Réapprovisionner la filière
Pour aggraver les choses, le Swatch Group et ses filiales n’arrivaient pas à suivre le rythme des commandes pendant le boum du milieu des années 2000. Face à des délais de livraison qui ne cessaient de s’allonger, certains ont compris qu’il n’y avait pas de raison de faire compliqué quand on peut faire simple.
Ils s’appellent Sellita, Soprod, Concepto ou Dubois Depraz. Ils fabriquent des clones ETA en même temps qu’ils en assemblent des ébauches pour compte de tiers. Les plans et les processus d’assemblage sont connus de tous. L’enjeu se situe dans la partie fabrication. En effet, après des décennies de production, ETA connaît ses machines, ses hommes, ses produits et processus sur le bout des doigts. D’autant que les quantités qu’il a sorties sont colossales (des dizaines de millions d’unités).

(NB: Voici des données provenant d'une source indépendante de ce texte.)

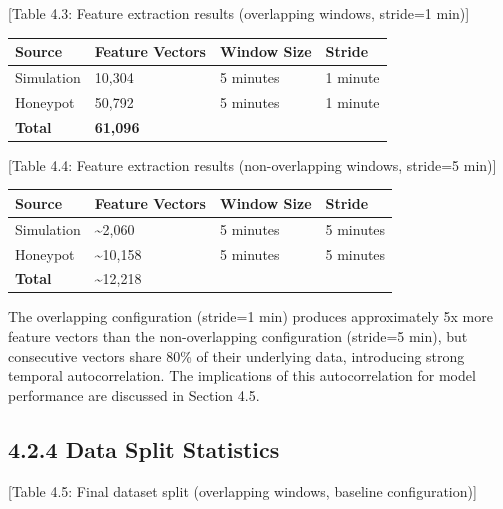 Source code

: \documentclass[
  a4paper]{report}
\newcounter{none} %
\begin{document}
{[}Table 4.3: Feature extraction results (overlapping windows, stride=1
min){]}

{\def\LTcaptype{none} %
\begin{longtable}[]{@{}llll@{}}
\toprule\noalign{}
Source & Feature Vectors & Window Size & Stride \\
\midrule\noalign{}
\endhead
\bottomrule\noalign{}
\endlastfoot
Simulation & 10,304 & 5 minutes & 1 minute \\
Honeypot & 50,792 & 5 minutes & 1 minute \\
\textbf{Total} & \textbf{61,096} & & \\
\end{longtable}
}

{[}Table 4.4: Feature extraction results (non-overlapping windows,
stride=5 min){]}

{\def\LTcaptype{none} %
\begin{longtable}[]{@{}llll@{}}
\toprule\noalign{}
Source & Feature Vectors & Window Size & Stride \\
\midrule\noalign{}
\endhead
\bottomrule\noalign{}
\endlastfoot
Simulation & \textasciitilde2,060 & 5 minutes & 5 minutes \\
Honeypot & \textasciitilde10,158 & 5 minutes & 5 minutes \\
\textbf{Total} & \textasciitilde12,218 & & \\
\end{longtable}
}

The overlapping configuration (stride=1 min) produces approximately 5x
more feature vectors than the non-overlapping configuration (stride=5
min), but consecutive vectors share 80\% of their underlying data,
introducing strong temporal autocorrelation. The implications of this
autocorrelation for model performance are discussed in Section 4.5.

\subsection{4.2.4 Data Split Statistics}\label{data-split-statistics}

{[}Table 4.5: Final dataset split (overlapping windows, baseline
configuration){]}
\end{document}
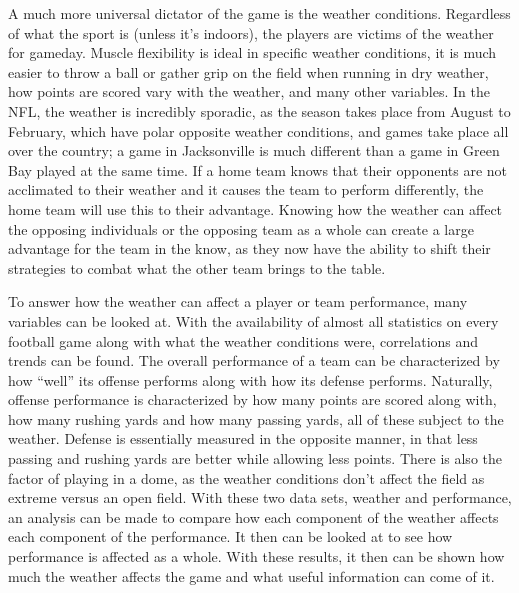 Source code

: \documentclass[12pt]{article}
\begin{document}
A much more universal dictator of the game is the weather conditions. Regardless of what the sport is (unless it’s indoors), the players are victims of the weather for gameday. Muscle flexibility is ideal in specific weather conditions, it is much easier to throw a ball or gather grip on the field when running in dry weather, how points are scored vary with the weather, and many other variables. In the NFL, the weather is incredibly sporadic, as the season takes place from August to February, which have polar opposite weather conditions, and games take place all over the country; a game in Jacksonville is much different than a game in Green Bay played at the same time. If a home team knows that their opponents are not acclimated to their weather and it causes the team to perform differently, the home team will use this to their advantage. Knowing how the weather can affect the opposing individuals or the opposing team as a whole can create a large advantage for the team in the know, as they now have the ability to shift their strategies to combat what the other team brings to the table.

To answer how the weather can affect a player or team performance, many variables can be looked at. With the availability of almost all statistics on every football game along with what the weather conditions were, correlations and trends can be found. The overall performance of a team can be characterized by how “well” its offense performs along with how its defense performs. Naturally, offense performance is characterized by how many points are scored along with, how many rushing yards and how many passing yards, all of these subject to the weather. Defense is essentially measured in the opposite manner, in that less passing and rushing yards are better while allowing less points. There is also the factor of playing in a dome, as the weather conditions don’t affect the field as extreme versus an open field. With these two data sets, weather and performance, an analysis can be made to compare how each component of the weather affects each component of the performance. It then can be looked at to see how performance is affected as a whole. With these results, it then can be shown how much the weather affects the game and what useful information can come of it.
\end{document}
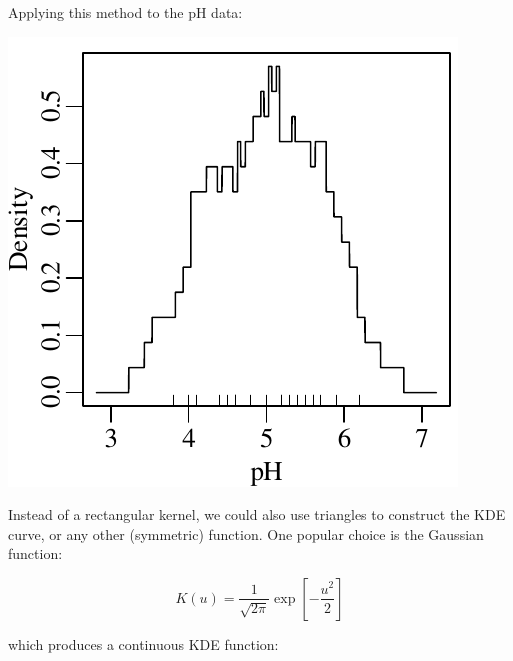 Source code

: Applying this method to the pH data:

\noindent\begin{minipage}[t][][b]{.3\textwidth}
  \includegraphics[width=\textwidth]{../figures/pHrectKDE.pdf}
\end{minipage}
\begin{minipage}[t][][t]{.7\textwidth}
  \label{fig:pHrectKDE}
\end{minipage}

Instead of a rectangular kernel, we could also use triangles to
construct the KDE curve, or any other (symmetric) function. One
popular choice is the Gaussian function:

\begin{equation}
  K(u) = \frac{1}{\sqrt{2\pi}}\exp\!\left[-\frac{u^2}{2}\right]
  \label{eq:gaussiankernel}
\end{equation}

\noindent which produces a continuous KDE function:\\

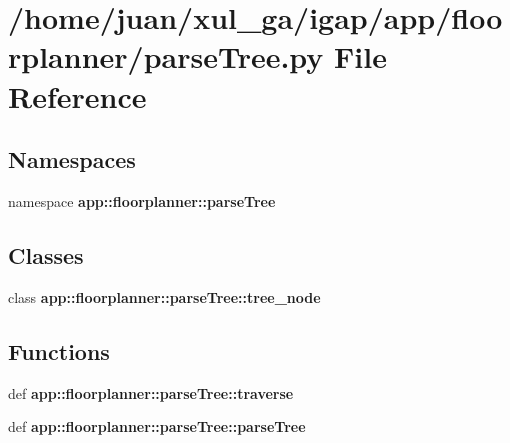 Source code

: \section{/home/juan/xul\_\-ga/igap/app/floorplanner/parseTree.py File Reference}
\label{parseTree_8py}
\subsection*{Namespaces}
\begin{CompactItemize}
\item 
namespace {\bf app::floorplanner::parseTree}
\end{CompactItemize}
\subsection*{Classes}
\begin{CompactItemize}
\item 
class {\bf app::floorplanner::parseTree::tree\_\-node}
\end{CompactItemize}
\subsection*{Functions}
\begin{CompactItemize}
\item 
def {\bf app::floorplanner::parseTree::traverse}
\item 
def {\bf app::floorplanner::parseTree::parseTree}
\end{CompactItemize}
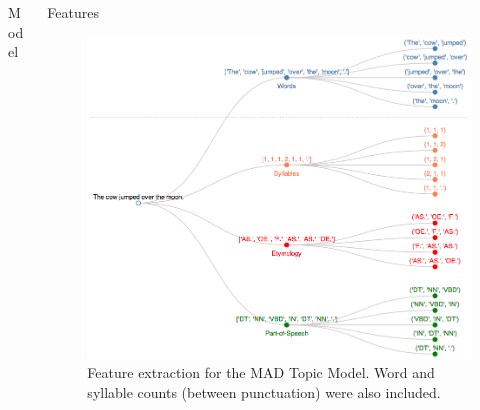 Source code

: \documentclass[final]{beamer}
\newlength{\onecolwid}
\newlength{\twocolwid}
\begin{document}
\begin{frame}[t]
\begin{columns}[t]
\begin{column}{\twocolwid}
\begin{columns}[t,totalwidth=\twocolwid]
\begin{column}{\onecolwid}
\begin{block}{Model}
\end{block}


\end{column} %

\begin{column}{\onecolwid}\vspace{-.6in} %


\begin{block}{Features}

\begin{figure}
\centering
\includegraphics[width=\linewidth]{dendrogram.png}
\caption{Feature extraction for the MAD Topic Model. Word and syllable counts (between punctuation) were also included.}
\end{figure}

\end{block}


\end{column} %

\end{columns} %


\end{column}
\end{columns}
\end{frame}
\end{document}
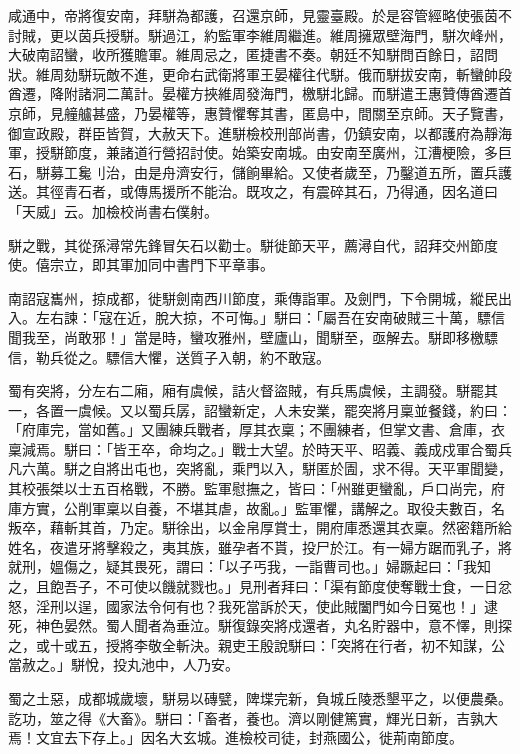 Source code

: \begin{pinyinscope}
 咸通中，帝將復安南，拜駢為都護，召還京師，見靈臺殿。於是容管經略使張茵不討賊，更以茵兵授駢。駢過江，約監軍李維周繼進。維周擁眾壁海門，駢次峰州，大破南詔蠻，收所獲贍軍。維周忌之，匿捷書不奏。朝廷不知駢問百餘日，詔問狀。維周劾駢玩敵不進，更命右武衛將軍王晏權往代駢。俄而駢拔安南，斬蠻帥段酋遷，降附諸洞二萬計。晏權方挾維周發海門，檄駢北歸。而駢遣王惠贊傳酋遷首京師，見艟艫甚盛，乃晏權等，惠贊懼奪其書，匿島中，間關至京師。天子覽書，御宣政殿，群臣皆賀，大赦天下。進駢檢校刑部尚書，仍鎮安南，以都護府為靜海軍，授駢節度，兼諸道行營招討使。始築安南城。由安南至廣州，江漕梗險，多巨石，駢募工毚刂治，由是舟濟安行，儲餉畢給。又使者歲至，乃鑿道五所，置兵護送。其徑青石者，或傳馬援所不能治。既攻之，有震碎其石，乃得通，因名道曰「天威」云。加檢校尚書右僕射。



 駢之戰，其從孫潯常先鋒冒矢石以勸士。駢徙節天平，薦潯自代，詔拜交州節度使。僖宗立，即其軍加同中書門下平章事。



 南詔寇巂州，掠成都，徙駢劍南西川節度，乘傳詣軍。及劍門，下令開城，縱民出入。左右諫：「寇在近，脫大掠，不可悔。」駢曰：「屬吾在安南破賊三十萬，驃信聞我至，尚敢邪！」當是時，蠻攻雅州，壁廬山，聞駢至，亟解去。駢即移檄驃信，勒兵從之。驃信大懼，送質子入朝，約不敢寇。



 蜀有突將，分左右二廂，廂有虞候，詰火督盜賊，有兵馬虞候，主調發。駢罷其一，各置一虞候。又以蜀兵孱，詔蠻新定，人未安業，罷突將月稟並餐錢，約曰：「府庫完，當如舊。」又團練兵戰者，厚其衣稟；不團練者，但掌文書、倉庫，衣稟減焉。駢曰：「皆王卒，命均之。」戰士大望。於時天平、昭義、義成戍軍合蜀兵凡六萬。駢之自將出屯也，突將亂，乘門以入，駢匿於圊，求不得。天平軍聞變，其校張桀以士五百格戰，不勝。監軍慰撫之，皆曰：「州雖更蠻亂，戶口尚完，府庫方實，公削軍稟以自養，不堪其虐，故亂。」監軍懼，講解之。取役夫數百，名叛卒，藉斬其首，乃定。駢徐出，以金帛厚賞士，開府庫悉還其衣稟。然密籍所給姓名，夜遣牙將擊殺之，夷其族，雖孕者不貰，投尸於江。有一婦方踞而乳子，將就刑，媼傷之，疑其畏死，謂曰：「以子丐我，一詣曹司也。」婦蹶起曰：「我知之，且飽吾子，不可使以饑就戮也。」見刑者拜曰：「渠有節度使奪戰士食，一日忿怒，淫刑以逞，國家法令何有也？我死當訴於天，使此賊闔門如今日冤也！」逮死，神色晏然。蜀人聞者為垂泣。駢復錄突將戍還者，丸名貯器中，意不懌，則探之，或十或五，授將李敬全斬決。親吏王殷說駢曰：「突將在行者，初不知謀，公當赦之。」駢悅，投丸池中，人乃安。



 蜀之土惡，成都城歲壞，駢易以磚甓，陴堞完新，負城丘陵悉墾平之，以便農桑。訖功，筮之得《大畜》。駢曰：「畜者，養也。濟以剛健篤實，輝光日新，吉孰大焉！文宜去下存上。」因名大玄城。進檢校司徒，封燕國公，徙荊南節度。




\end{pinyinscope}

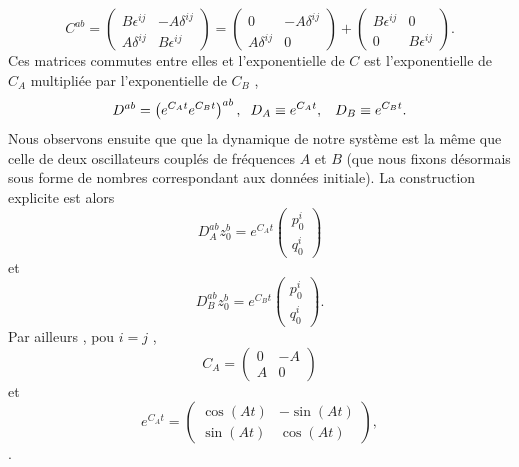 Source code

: \documentclass[12pt,a4paper, openany]{report}
\begin{document}
	\begin{equation}
		C^{ab}=
		\begin{pmatrix}
			B\epsilon^{ij} & -A\delta^{ij}\\
			A\delta^{ij} & B\epsilon^{ij}
		\end{pmatrix} 
		=
		\begin{pmatrix}
			0 & -A\delta^{ij}\\
			A\delta^{ij} & 0
		\end{pmatrix}
		+
		\begin{pmatrix}
			B\epsilon^{ij}& 0 \\
			0 & B\epsilon^{ij}	
		\end{pmatrix} .
	\end{equation} Ces matrices commutes entre elles et l'exponentielle de $C$ est l'exponentielle de $C_A$ multipliée par l'exponentielle de $C_B$ ,
	\begin{equation}
		D^{ab}=\left(e^{C_{A}t}e^{C_{B}t}\right)^{ab},\hspace{0.2cm}D_A\equiv e^{C_{A}t},\hspace{0.3cm} D_B\equiv e^{C_{B}t} .
	\end{equation} Nous observons ensuite que que la dynamique de notre système est la m\^{e}me que celle de deux oscillateurs couplés  de fréquences $A$ et $B$ (que nous fixons désormais sous forme de nombres correspondant aux données initiale). La construction explicite est alors 
	\begin{equation}
		D^{ab}_A z_0^b=e^{C_{A}t}
		\begin{pmatrix}
			p^i_0 \\
			q^i_0
		\end{pmatrix}	
	\end{equation}
	et 
	\begin{equation}
		D^{ab}_B z_0^b=e^{C_{B}t}
		\begin{pmatrix}
			p^i_0 \\
			q^i_0
		\end{pmatrix} .
	\end{equation}
	Par ailleurs , pou $i=j$ , 
	\begin{equation}
		C_{A}=
		\begin{pmatrix}
			0 & -A\\
			A & 0
		\end{pmatrix}	
	\end{equation}
	et 
	\begin{equation}
		e^{C_{A}t}=
		\begin{pmatrix}
			\cos(At) & -\sin(At) \\
			\sin(At) & \cos(At)
		\end{pmatrix}  ,	
	\end{equation} .
\end{document}
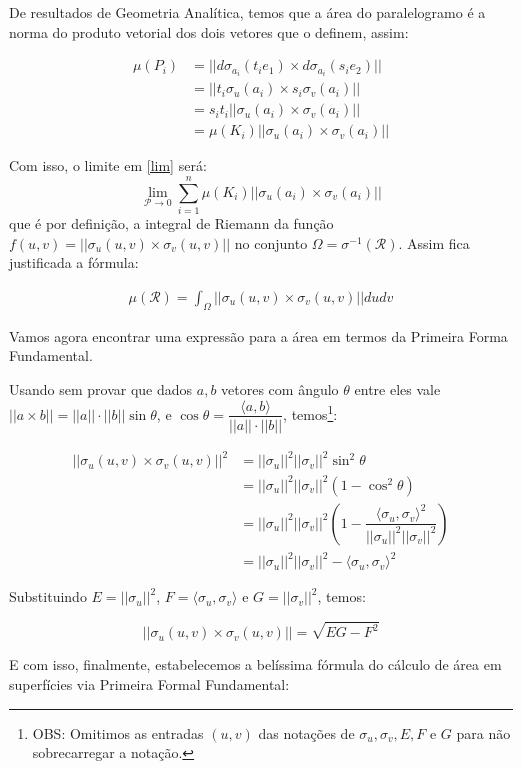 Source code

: \documentclass[12pt,letterpaper]{article}
\newcommand\rcur{\mathcal{R}}
\begin{document}
 	De resultados de Geometria Analítica, temos que a área do paralelogramo é a norma do produto vetorial dos dois vetores que o definem, assim:
 	
 	\begin{align*}\mu(P_i)&=||d\sigma_{a_i}(t_ie_1)\times d\sigma_{a_i}(s_ie_2)||\\
 		&=||t_i\sigma_u(a_i)\times s_i\sigma_v(a_i)||\\
 		&=s_it_i||\sigma_u(a_i)\times\sigma_v(a_i)||\\
 		&=\mu(K_i)||\sigma_u(a_i)\times\sigma_v(a_i)||
 	\end{align*}
 
 Com isso, o limite em \ref{lim} será:
 $$\displaystyle\lim_{\mathscr{P}\to0}\sum_{i=1}^n\mu(K_i)||\sigma_u(a_i)\times\sigma_v(a_i)||$$
 que é por definição, a integral de Riemann da função $f(u,v)=||\sigma_u(u,v)\times\sigma_v(u,v)||$ no conjunto $\Omega=\sigma^{-1}(\rcur)$. Assim fica justificada a fórmula:
 
 \begin{align*}
 	\mu(\rcur)=\displaystyle\int_{\Omega}||\sigma_u(u,v)\times\sigma_v(u,v)||dudv
 \end{align*}

Vamos agora encontrar uma expressão para a área em termos da Primeira Forma Fundamental.

Usando sem provar que dados $a,b$ vetores com ângulo $\theta$ entre eles vale $||a\times b||=||a||\cdot||b||\sin\theta$, e $\cos\theta=\dfrac{\langle a,b\rangle}{||a||\cdot||b||}$, temos\footnote{OBS: Omitimos as entradas $(u,v)$ das notações de $\sigma_u,\sigma_v,E,F$ e $G$ para não sobrecarregar a notação.}:

\begin{align*}
	||\sigma_u(u,v)\times\sigma_v(u,v)||^2&=||\sigma_u||^2||\sigma_v||^2\sin^2\theta\\&=||\sigma_u||^2||\sigma_v||^2(1-\cos^2\theta)\\
	&=||\sigma_u||^2||\sigma_v||^2\left(1-\dfrac{\langle\sigma_u,\sigma_v\rangle^2}{||\sigma_u||^2||\sigma_v||^2}\right)\\
	&=||\sigma_u||^2||\sigma_v||^2-\langle\sigma_u,\sigma_v\rangle^2
\end{align*}

Substituindo $E=||\sigma_u||^2$, $F=\langle\sigma_u,\sigma_v\rangle$ e $G=||\sigma_v||^2$, temos:

$$||\sigma_u(u,v)\times\sigma_v(u,v)||=\sqrt{EG-F^2}$$

E com isso, finalmente, estabelecemos a belíssima fórmula do cálculo de área em superfícies via Primeira Formal Fundamental:
\end{document}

Difficile d’obtenir des chiffres fiables sur ces clones, tant sur les quantités produites que les taux de retour SAV. Une chose est sûre, ils sont une bouffée d’air, de liberté et d’indépendance dont le marché horloger avait besoin. Pour les mouvements plus haut de gamme, les choses sont différentes. Certains calibres nobles sont des références et sont utilisés depuis des années, comme le Lemania 2310 qui sert chez Omega, Breguet, Vacheron et Patek, ou le Piguet 1185. Mais cette catégorie, on ne reproduit pas, on ne copie pas. On se différencie, on innove et on appose le cachet « manufacture » ou « exclusif ».

Redorer le blason
Certaines marques et industriels jouent la carte de l’innovation. Ils inventent de nouveaux matériaux, technologies, usages, complications, présentations, modes de lecture. Ils s’appellent DeBethune, MB&F, Harry Winston Opus, Greubel Forsey, Urwerk, Ulysse Nardin, Renaud & Papi pour ne citer qu’eux. D’autres marques sont dans la perpétuation d’un mode d’exécution horloger dans ce qu’il a de plus noble. Ils décorent, construisent et assemblent selon des canons classiques, souvent sur la base de calibres déjà anciens. Et quand ils inventent, ils habillent leur nouveauté en costume trois pièces avec chapeau et redingote. Ce sont les Patek Philippe, Laurent Ferrier, Philippe Dufour, Vacheron Constantin,
Lange&Söhne, Breguet et on en passe.
Les recycleurs sont à mi-chemin. Leur matière est ancienne, mais leur manière de la travailler est moderne, forcément moderne. Qui peut dire qu’ils ont démérité ? L’idée de faire revivre un objet ancien ou mettre au service du plus grand nombre un outil solide et efficace, voila déjà de la pertinence, voire de la noblesse.